Geschrieben am 05-07-2012

Hannover (ots) -

Sperrfrist: 05.07.2012 18:00
Bitte beachten Sie, dass diese Meldung erst nach Ablauf der
Sperrfrist zur Veröffentlichung freigegeben ist.

In einer Feierstunde in der Alten Aula der Universität Marburg
überreichte der Vorsitzende des Rates der Evangelischen Kirche in
Deutschland (EKD), Präses Nikolaus Schneider, am heutigen Donnerstag
den Hanna Jursch-Preis der EKD an die Marburger Theologin Ruth Poser.
Der Rat der EKD hatte ihr diese Auszeichnung für ihre Dissertation
über das Ezechielbuch verliehen, die unter dem folgenden Titel
erschienen ist: "Es stand dort geschrieben: Tiefstes Wehklagen, Ach
und Weh (Ez 2,10b).

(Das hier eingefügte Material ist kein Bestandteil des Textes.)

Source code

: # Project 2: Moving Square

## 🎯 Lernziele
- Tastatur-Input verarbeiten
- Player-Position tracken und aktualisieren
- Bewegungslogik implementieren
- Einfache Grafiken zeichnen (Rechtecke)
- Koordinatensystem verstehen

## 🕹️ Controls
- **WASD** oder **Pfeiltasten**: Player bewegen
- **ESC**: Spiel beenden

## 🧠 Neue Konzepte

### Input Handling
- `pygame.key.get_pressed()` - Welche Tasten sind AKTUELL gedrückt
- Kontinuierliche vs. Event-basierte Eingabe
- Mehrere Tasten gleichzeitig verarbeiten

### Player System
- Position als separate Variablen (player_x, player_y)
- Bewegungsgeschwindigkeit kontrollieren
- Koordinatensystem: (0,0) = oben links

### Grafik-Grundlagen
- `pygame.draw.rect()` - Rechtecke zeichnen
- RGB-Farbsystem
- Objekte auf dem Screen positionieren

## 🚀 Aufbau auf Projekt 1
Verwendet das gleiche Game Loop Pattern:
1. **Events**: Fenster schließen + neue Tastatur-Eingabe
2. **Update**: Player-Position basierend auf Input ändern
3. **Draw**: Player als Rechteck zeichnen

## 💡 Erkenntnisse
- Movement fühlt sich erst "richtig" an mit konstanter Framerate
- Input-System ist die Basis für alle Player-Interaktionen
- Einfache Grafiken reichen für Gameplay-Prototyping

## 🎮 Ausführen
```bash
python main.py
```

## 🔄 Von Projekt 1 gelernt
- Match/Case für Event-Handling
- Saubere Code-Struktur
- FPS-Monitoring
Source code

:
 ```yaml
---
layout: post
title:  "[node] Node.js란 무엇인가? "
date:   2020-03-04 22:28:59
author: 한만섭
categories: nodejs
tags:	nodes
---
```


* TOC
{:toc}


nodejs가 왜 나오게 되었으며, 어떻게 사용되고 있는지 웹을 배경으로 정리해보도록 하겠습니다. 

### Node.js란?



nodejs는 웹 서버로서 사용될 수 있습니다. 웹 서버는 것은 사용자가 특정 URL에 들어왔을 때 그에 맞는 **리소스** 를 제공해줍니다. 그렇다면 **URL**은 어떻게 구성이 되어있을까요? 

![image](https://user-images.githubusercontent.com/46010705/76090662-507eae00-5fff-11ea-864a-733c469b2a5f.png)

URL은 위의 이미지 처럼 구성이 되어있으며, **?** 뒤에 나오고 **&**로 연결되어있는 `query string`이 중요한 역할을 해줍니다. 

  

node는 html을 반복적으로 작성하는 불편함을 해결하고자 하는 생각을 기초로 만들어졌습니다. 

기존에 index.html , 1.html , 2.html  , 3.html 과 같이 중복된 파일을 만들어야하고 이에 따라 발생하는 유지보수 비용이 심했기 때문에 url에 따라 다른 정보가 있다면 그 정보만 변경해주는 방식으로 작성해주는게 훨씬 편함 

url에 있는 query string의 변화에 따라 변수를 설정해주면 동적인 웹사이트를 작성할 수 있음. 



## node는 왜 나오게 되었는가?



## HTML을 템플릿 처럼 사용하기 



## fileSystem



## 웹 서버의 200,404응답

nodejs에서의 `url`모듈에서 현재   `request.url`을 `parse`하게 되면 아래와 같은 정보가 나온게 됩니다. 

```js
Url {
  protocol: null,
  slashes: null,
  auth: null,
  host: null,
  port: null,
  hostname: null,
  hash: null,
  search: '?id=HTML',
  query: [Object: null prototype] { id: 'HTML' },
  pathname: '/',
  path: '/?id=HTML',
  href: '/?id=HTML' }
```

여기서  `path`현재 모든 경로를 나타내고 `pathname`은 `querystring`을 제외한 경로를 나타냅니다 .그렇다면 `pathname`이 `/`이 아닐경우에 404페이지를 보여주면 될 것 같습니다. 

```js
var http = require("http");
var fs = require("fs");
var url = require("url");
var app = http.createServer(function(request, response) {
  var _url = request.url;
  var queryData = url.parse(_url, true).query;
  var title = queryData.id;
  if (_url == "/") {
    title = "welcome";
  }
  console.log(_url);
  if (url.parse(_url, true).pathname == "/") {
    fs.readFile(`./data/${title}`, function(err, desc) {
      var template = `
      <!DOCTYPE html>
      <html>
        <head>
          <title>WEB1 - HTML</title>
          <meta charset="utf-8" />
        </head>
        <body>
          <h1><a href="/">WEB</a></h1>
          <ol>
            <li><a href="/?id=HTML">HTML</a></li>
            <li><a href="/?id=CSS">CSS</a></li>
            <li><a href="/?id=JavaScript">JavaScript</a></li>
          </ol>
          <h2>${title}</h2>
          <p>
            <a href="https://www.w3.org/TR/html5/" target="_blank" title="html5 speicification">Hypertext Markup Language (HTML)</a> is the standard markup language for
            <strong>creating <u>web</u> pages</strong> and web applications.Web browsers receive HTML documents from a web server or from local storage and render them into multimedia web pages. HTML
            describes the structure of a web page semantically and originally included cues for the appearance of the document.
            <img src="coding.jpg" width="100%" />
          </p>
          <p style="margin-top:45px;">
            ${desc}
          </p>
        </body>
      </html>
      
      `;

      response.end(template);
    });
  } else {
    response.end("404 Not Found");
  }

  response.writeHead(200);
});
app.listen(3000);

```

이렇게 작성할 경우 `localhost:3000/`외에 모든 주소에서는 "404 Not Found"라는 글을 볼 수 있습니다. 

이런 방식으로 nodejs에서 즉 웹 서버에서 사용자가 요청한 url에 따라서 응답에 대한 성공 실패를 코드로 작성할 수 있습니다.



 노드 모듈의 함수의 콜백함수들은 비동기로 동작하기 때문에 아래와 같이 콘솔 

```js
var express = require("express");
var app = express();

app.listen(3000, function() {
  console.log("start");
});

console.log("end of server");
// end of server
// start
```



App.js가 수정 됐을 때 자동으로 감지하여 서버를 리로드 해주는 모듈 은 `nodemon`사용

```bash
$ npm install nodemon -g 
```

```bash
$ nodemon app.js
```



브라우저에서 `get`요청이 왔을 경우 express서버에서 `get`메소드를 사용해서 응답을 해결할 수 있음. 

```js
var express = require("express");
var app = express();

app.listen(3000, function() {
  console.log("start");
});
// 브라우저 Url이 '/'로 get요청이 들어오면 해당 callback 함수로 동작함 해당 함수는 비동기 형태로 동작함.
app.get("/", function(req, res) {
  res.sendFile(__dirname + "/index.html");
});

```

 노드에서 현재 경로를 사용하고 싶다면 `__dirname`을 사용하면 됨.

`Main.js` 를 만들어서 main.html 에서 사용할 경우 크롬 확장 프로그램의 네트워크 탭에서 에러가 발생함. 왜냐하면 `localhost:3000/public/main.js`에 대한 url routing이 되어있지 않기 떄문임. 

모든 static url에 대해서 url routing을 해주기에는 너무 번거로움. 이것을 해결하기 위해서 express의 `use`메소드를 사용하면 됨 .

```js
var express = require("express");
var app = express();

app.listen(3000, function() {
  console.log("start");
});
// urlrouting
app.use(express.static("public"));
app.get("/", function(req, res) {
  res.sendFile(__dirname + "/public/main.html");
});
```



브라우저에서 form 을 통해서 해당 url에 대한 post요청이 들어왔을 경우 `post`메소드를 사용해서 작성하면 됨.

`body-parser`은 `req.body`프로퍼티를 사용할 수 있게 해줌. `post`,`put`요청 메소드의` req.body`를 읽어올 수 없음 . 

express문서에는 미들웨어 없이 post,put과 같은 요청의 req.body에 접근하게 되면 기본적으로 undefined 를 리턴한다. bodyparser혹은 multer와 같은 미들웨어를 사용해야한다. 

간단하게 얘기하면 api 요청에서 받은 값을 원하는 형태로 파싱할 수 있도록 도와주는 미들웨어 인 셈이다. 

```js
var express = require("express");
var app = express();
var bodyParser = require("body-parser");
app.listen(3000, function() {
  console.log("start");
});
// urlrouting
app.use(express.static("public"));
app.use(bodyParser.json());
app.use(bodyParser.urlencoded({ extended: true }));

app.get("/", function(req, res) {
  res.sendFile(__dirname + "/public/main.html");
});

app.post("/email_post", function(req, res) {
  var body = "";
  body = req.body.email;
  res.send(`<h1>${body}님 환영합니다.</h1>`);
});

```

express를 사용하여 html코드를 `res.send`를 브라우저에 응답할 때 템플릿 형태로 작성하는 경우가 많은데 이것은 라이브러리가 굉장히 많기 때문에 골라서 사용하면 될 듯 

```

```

Das Ezechielbuch als Traumaliteratur". Der Preis
dient der Förderung herausragender wissenschaftlich-theologischer
Arbeiten aus der Perspektive von Frauen.

In seiner Festrede würdigte Schneider die feministische Theologie.
Diese weise auf Engführungen hin, die sich mit den klassischen
Gottesbildern in unser kulturelles Gedächtnis eingegraben haben.
Gottesbilder, so der Ratsvorsitzende, seien aber immer zugleich auch
Menschenbilder, denn die Bibel bezeuge keinen "an sich" existierenden
Gott, sondern vielmehr seien alle biblischen Texte situationsbezogene
und beziehungsbezogene Zeugnisse und Auslegungen von Gottes Wort. Für
die biblischen Texte und für heutiges theologisches Nachdenken und
Reden - und besonders auch für alle biblischen und heutigen
Gottesbilder - gelte: Menschen konnten und können Gotteswort und
Menschenwort ebenso wie Gottesgeist und Menschengeist nicht eindeutig
trennen und unterscheiden. Damit Gottesbilder nicht zu Götzen werden,
sei ihre konkrete Kontextualität kritisch und selbstkritisch zu
reflektieren. Schneider: "Gut, dass die feministische Theologie uns
dafür eine neue Sensibilität geschenkt hat und bis heute schenkt."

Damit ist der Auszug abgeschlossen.